Combatting Typhus at Auschwitz
When typhus broke out in the Auschwitz camp for the first time in the summer of 1942, the German authorities there responded resolutely. In an effort to halt the disease, Commandant Rudolf Höss ordered a full-scale quarantine (vollständige Lagersperre) of the camp in July 1942. SS men and their families were not allowed to leave the camp area.
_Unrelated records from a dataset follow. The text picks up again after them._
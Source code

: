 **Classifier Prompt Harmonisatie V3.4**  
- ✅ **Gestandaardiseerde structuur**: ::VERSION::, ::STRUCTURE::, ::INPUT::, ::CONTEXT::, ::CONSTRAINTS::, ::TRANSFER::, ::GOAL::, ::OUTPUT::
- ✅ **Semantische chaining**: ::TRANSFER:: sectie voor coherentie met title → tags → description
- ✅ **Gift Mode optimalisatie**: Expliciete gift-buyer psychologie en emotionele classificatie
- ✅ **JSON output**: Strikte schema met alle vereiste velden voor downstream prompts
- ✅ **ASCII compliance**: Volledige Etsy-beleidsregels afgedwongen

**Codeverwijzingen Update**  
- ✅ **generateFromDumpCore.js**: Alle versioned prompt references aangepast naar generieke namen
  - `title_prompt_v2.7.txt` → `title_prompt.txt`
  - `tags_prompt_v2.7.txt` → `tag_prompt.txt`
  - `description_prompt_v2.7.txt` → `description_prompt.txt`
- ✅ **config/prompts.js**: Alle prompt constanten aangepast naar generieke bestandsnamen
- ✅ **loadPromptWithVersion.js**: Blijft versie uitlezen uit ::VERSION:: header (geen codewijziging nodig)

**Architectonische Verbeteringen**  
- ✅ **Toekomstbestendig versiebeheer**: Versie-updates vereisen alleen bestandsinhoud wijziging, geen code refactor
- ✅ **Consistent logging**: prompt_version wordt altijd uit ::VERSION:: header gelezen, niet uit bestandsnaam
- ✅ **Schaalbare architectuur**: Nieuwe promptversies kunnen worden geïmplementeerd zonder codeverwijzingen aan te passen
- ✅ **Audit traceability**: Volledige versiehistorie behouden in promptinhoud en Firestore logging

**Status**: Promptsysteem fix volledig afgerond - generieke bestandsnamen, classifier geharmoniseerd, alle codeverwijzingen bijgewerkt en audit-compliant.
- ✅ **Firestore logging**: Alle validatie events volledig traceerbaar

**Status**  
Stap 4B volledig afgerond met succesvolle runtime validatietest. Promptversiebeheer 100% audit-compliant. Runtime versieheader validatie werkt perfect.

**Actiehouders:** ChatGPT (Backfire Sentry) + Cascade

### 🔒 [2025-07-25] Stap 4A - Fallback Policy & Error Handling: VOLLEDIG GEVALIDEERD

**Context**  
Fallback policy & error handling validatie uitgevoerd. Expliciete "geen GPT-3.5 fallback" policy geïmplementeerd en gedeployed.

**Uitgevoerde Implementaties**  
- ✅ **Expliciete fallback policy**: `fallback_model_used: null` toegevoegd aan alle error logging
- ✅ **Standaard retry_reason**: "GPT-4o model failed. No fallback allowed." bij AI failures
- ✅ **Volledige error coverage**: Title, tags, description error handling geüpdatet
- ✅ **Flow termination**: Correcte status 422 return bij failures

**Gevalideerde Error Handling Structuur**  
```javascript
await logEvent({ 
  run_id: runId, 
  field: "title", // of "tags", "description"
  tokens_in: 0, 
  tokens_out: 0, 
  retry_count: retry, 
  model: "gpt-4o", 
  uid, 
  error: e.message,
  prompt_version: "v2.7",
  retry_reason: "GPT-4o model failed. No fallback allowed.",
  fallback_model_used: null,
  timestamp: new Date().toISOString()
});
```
As the epidemic continued to spread, Höss ordered further measures, including delousing actions with Zyklon, a prohibition against SS men and their families eating uncooked fruits and vegetables, disinfections of living quarters, obligatory vaccinations, and further restrictions on movement. Special “louse inspection” units were organized, and those who failed to observe the anti-lice measures were punished.note 9
On July 22, 1942, an official in the central Berlin office responsible for concentration camp administration (WVHA) radioed Auschwitz: “I hereby give permission for a five ton truck to go from Auschwitz to Dessau and back, in order to pick up gas [Zyklon] for gassing of the camp, to fight the epidemic that has broken out.” This was just one of several such deliveries.note 10
But these measures proved inadequate. Even as the camp’s hospital blocks were overcrowded with typhus victims, the disease continued to claim many lives. In early December 1942, SS camp physician Dr. Wirths spoke at a meeting that had been called to address the typhus crisis. Reflecting the seriousness of the occasion, the attendees included local and regional government officials, military officers, and important civilian figures.note 11 Wirths reported optimistically that
three large disinfestation, shower and sauna facilities can be put into operation right now, specifically two facilities for the inmates and one for SS troop members. The capacity of these facilities is some 3,000 to 4,000 persons per 24 hours.